Auf Anweisung des Bundesvermögensamtes als rechtmäßigem Eigentümer wird in Kassel die von Bewohnern einer Obdachlosen-Siedlung („Lettenlager“) besetzte Belgiersiedlung im Ortsteil Wehlheiden von der Polizei zwangsgeräumt. Zuvor hatten am 6. Mai etwa 30 Studenten sechs leerstehende Häuser der in den 1950er Jahren im Stil einer Reihenhaussiedlung als Wohnsitz für die Familien der in Kassel stationierten belgischen Truppen errichteten Anlage besetzt, um dagegen zu protestieren, dass nach dem Abzug der belgischen Garnison im Herbst 1970 in diesem Viertel fast hundert Häuser leerstehen. Ursprünglich zur Weitervermietung an Bundeswehrangehörige gedacht, erklärte sich daraufhin das Bundesvermögensamt als neuer Eigentümer der Liegenschaften damit einverstanden, die Objekte zur Einrichtung von sozialem Wohnraum der Gemeinnützige Wohnungsbaugesellschaft der Stadt Kassel (GWG) zu überlassen. Nach kurzfristigem Rückzug dieser Zusage besetzten Anfang Juli etwa 250 Bewohner der als „Lettenlager“ bekannten Obdachlosen-Siedlung im Stadtteil Forstfeld (im Osten von Kassel zwischen den Stadtteilen Bettenhausen und Waldau gelegen) 32 Häuser der Belgiersiedlung um auf ihre menschenunwürdige Unterbringung aufmerksam zu machen, darunter zahlreiche Familien mit Kindern, Lehrlinge und Schüler.

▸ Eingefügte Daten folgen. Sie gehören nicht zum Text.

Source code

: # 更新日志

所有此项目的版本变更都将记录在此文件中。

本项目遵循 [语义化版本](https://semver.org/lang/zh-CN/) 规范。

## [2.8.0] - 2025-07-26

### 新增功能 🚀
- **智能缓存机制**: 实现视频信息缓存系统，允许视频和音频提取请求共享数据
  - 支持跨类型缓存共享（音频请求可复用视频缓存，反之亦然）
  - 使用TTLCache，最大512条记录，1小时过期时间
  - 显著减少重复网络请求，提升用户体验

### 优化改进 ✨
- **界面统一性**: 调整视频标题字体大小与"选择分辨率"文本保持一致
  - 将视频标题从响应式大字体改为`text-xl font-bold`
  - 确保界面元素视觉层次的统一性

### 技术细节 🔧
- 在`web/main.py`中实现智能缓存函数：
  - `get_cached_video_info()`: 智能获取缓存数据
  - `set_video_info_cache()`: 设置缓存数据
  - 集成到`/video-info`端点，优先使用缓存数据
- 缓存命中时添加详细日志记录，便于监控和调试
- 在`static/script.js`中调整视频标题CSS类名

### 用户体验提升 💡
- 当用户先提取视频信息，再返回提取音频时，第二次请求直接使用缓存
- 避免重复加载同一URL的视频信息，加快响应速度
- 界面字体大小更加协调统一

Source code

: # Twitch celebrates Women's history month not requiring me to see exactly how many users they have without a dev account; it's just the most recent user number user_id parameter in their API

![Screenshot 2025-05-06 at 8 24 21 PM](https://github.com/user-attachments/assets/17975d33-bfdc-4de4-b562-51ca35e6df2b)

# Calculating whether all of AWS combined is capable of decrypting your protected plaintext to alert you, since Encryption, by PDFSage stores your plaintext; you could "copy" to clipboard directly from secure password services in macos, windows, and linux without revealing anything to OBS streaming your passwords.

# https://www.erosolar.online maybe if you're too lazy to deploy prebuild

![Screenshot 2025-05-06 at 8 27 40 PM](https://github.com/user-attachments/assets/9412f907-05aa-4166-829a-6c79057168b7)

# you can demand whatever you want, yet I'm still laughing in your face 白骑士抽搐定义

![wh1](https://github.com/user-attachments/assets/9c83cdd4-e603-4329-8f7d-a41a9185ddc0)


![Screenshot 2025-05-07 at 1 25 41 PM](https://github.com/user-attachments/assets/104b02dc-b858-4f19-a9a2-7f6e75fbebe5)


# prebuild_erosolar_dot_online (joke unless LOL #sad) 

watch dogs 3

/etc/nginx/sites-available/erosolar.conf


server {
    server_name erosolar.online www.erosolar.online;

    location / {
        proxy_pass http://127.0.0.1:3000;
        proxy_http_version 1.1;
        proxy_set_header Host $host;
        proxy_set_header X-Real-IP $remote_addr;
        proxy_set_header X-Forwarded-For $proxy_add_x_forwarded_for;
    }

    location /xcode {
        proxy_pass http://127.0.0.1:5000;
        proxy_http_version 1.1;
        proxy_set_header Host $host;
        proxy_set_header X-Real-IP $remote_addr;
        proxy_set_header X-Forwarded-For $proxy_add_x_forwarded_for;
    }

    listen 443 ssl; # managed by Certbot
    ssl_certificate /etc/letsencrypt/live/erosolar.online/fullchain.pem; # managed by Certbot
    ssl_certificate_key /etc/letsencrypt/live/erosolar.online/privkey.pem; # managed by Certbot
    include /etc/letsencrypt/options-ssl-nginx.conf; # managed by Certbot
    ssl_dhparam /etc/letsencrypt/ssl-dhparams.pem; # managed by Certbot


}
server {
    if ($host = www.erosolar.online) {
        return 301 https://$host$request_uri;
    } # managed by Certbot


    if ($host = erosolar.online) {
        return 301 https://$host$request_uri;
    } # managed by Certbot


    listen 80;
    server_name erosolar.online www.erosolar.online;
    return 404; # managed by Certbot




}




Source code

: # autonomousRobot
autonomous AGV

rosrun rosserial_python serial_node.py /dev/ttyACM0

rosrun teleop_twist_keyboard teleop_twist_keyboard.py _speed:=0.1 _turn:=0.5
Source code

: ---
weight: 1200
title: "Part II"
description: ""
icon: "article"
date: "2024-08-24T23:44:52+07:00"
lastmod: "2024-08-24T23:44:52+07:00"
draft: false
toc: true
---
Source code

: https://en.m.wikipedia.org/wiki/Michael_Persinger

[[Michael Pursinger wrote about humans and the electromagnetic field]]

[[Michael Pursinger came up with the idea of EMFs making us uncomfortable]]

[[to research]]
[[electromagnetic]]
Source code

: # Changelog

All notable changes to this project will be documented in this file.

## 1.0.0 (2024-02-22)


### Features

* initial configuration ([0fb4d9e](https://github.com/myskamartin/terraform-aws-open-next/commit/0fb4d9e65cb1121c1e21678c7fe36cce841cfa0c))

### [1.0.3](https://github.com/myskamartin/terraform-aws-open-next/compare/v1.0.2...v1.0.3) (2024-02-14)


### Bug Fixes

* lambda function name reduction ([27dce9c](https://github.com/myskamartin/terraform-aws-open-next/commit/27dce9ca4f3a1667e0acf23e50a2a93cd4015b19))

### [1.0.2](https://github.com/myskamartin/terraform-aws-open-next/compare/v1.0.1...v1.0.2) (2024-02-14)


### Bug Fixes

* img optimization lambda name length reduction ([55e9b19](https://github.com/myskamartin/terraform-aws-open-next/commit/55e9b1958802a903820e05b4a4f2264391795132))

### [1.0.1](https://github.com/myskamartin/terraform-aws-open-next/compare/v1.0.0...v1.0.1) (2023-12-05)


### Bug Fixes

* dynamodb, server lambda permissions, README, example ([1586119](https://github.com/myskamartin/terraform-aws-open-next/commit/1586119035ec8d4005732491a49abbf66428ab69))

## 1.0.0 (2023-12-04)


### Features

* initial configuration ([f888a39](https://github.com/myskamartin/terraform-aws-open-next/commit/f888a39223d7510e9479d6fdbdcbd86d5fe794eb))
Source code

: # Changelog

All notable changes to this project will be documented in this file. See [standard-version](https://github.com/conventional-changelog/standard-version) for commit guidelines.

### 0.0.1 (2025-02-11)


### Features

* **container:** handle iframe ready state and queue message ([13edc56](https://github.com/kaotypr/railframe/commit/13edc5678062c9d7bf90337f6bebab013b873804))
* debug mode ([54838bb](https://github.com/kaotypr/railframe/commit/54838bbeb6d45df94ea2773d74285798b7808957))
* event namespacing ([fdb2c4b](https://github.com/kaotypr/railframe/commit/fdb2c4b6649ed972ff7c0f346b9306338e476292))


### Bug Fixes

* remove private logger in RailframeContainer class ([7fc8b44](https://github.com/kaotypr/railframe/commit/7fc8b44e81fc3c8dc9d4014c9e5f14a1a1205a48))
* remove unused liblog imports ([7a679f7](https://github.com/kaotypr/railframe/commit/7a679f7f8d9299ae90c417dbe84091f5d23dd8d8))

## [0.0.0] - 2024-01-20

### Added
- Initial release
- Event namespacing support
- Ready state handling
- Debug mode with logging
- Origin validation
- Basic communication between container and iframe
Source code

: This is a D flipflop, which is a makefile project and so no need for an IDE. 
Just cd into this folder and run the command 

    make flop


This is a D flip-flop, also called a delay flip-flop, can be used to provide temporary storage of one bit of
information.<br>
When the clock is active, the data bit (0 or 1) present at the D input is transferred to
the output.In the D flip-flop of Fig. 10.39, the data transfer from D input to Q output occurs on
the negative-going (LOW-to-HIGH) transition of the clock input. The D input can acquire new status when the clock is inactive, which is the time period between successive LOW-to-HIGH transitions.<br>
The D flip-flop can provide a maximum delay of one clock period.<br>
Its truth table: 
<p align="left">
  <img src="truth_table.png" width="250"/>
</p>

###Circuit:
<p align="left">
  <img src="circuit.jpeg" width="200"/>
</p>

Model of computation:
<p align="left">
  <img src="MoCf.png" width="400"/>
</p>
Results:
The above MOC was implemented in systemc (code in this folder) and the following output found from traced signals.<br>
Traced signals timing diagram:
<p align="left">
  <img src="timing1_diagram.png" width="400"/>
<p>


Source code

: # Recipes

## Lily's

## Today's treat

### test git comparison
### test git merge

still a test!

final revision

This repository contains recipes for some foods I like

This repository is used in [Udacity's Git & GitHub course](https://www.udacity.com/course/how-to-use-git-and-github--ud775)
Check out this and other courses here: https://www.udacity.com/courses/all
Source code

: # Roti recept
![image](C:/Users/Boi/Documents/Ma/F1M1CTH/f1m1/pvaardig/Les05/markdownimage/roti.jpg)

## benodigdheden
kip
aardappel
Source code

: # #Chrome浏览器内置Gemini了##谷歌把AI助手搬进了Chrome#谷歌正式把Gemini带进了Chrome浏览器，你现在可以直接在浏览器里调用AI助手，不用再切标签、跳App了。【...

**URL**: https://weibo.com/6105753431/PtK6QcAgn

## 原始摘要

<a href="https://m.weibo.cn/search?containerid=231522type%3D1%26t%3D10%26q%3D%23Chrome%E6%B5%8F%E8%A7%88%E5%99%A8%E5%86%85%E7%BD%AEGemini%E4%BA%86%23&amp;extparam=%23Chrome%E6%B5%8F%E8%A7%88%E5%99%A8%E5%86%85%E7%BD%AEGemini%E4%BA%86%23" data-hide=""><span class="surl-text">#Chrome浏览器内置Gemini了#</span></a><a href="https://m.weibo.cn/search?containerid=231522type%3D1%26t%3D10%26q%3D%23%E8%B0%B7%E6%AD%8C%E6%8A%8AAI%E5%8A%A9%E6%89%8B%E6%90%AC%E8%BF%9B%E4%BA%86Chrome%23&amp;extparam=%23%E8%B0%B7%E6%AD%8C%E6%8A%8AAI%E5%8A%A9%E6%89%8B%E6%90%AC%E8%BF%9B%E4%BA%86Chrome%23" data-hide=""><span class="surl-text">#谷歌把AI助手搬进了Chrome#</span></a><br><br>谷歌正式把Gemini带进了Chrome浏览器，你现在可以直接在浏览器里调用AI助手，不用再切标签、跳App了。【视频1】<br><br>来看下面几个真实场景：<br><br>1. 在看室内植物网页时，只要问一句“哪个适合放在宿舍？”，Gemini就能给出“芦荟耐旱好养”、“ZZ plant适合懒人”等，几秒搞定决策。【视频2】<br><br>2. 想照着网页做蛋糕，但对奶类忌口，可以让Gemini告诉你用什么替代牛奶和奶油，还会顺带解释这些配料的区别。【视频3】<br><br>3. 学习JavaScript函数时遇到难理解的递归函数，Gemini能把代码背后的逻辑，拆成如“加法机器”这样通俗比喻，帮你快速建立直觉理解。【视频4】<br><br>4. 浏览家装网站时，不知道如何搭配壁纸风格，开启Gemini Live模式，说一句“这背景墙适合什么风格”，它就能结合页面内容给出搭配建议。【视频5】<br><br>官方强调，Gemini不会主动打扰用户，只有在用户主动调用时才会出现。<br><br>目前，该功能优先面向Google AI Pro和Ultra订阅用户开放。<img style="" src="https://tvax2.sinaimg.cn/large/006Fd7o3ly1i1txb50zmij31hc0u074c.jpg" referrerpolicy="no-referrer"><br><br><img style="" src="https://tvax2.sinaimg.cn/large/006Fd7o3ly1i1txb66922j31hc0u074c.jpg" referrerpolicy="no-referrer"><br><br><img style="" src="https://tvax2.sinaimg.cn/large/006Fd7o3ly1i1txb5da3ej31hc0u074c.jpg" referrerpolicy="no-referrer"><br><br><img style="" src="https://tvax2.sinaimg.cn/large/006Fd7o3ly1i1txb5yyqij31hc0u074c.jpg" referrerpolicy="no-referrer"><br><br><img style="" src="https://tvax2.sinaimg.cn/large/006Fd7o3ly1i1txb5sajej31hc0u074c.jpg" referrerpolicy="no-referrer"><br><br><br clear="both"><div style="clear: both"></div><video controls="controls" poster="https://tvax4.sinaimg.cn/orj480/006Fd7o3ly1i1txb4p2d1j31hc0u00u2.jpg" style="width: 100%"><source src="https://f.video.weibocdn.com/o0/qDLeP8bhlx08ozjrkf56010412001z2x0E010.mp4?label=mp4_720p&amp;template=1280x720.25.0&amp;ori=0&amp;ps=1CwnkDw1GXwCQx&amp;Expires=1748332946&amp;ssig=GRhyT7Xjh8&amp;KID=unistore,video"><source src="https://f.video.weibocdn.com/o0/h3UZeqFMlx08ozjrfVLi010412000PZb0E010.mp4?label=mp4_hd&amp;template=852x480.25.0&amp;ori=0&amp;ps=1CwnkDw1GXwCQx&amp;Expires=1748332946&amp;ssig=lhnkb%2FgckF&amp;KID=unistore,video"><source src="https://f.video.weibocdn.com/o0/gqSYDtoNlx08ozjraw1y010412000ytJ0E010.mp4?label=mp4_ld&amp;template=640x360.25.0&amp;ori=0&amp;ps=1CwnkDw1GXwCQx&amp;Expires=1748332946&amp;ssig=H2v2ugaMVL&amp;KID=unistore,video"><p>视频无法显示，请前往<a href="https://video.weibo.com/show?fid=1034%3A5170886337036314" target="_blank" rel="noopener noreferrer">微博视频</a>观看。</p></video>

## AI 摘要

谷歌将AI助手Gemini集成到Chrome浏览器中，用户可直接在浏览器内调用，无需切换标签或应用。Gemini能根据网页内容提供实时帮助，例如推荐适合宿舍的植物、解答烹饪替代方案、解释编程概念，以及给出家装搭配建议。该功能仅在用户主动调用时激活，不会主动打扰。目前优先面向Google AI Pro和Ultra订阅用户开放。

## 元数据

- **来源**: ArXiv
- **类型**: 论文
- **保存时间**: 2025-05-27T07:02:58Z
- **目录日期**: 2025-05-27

Die zu Beginn des Zweiten Weltkriegs entlang der Waldkappeler Bahn/Forstbachweg erbauten festen Behelfswohnungen dienten ursprünglich zur Unterbringung von Arbeitern und Lehrlingen der 1940 in das Montan Werk‚Gerätebau GmbH Gebr. Thiel (Lilienthalstraße 150) eingezogenen Junkers Flugzeug- und Motorenwerke AG (Motorenbau Werk Kassel, MWK). Noch während des Krieges wurden hier die aus dem Ausland stammenden Fremd- und Zwangsarbeiter sowie Kriegsgefangenen des Unternehmens einquartiert, darunter insbesondere viele Letten1 – daher die später geläufige Bezeichnung der Siedlung, die 1940 vorläufig als „Bereitschaftslager Forstbachweg 2“ mit 22 Steinbaracken für etwa 1.000 Mann fertig gestellt worden war. Nach Kriegsende unterstand die Fremd- bzw. Zwangsarbeitersiedlung zunächst einer Betreuung durch die UNESCO. Nach der Rückführung oder Auswanderung der im Krieg beschäftigten Ausländer wurde das Lager 1949 als Aufnahmeeinrichtung für die zahlreich nach Hessen strömenden Heimatvertriebenen genutzt.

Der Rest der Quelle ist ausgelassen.